Vol. 149 No. 1112 (2019)

Uncertain progress in Swiss perioperative mortality 1998–2014 for 22 operation groups

  • Johannes Wacker
  • Marcel Zwahlen
Cite this as:
Swiss Med Wkly. 2019;149:w20034



The perioperative mortality rate (POMR) is used as a quality indicator to monitor health care system performance at regional and national levels. The Swiss Federal Office of Public Health publishes national in-hospital mortality rates for several indicator conditions and indicator operation types (IORs). We investigated long-term time trends of POMRs from 1998–2014. In view of continual advances in perioperative care, we expected to find decreasing trends.

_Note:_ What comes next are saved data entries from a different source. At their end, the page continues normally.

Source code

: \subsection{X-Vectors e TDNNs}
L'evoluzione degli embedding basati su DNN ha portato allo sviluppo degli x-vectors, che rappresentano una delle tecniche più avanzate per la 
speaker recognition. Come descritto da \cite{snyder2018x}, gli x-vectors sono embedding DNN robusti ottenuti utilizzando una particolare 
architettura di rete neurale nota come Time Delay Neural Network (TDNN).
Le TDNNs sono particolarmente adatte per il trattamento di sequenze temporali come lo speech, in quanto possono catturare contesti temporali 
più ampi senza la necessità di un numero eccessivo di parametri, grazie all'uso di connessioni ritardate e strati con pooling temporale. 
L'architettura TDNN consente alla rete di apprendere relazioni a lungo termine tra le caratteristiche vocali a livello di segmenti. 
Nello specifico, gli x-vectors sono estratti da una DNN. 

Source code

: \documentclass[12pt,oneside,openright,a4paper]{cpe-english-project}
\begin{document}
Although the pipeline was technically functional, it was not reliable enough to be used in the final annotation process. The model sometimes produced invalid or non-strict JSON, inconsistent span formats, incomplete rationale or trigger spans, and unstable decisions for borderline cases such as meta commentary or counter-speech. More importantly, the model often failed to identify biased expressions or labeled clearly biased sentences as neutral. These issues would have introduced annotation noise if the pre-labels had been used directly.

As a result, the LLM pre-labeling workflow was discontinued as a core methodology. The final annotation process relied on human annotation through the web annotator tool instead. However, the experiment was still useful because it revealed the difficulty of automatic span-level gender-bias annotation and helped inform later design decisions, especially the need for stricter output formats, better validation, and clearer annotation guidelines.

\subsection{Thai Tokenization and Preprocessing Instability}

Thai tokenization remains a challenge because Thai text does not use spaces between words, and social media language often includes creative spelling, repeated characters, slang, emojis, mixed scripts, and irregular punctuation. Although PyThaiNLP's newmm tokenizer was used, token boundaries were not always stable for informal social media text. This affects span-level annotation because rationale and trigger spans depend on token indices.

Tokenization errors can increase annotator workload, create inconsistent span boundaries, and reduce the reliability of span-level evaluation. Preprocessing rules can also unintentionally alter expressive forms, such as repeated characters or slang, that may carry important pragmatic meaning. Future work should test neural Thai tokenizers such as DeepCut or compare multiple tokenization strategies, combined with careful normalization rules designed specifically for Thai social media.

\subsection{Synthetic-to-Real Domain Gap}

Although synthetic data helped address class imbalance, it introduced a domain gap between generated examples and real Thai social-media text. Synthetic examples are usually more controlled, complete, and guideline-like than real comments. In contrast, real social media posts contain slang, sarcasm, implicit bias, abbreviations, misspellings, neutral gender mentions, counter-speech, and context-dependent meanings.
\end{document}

Non-cardiosurgical IORs containing aggregated age- and sex-specific data (number of operations and deaths) for all years of the study period were included to calculate age-standardised POMRs using the 2013 European Standard Population. We assessed calendar time trends of POMRs using multivariable Poisson regression. We categorised IORs according to the type of time trend (decreasing, unchanged, or increasing incident rate ratio) and mean risk levels (age-adjusted POMR).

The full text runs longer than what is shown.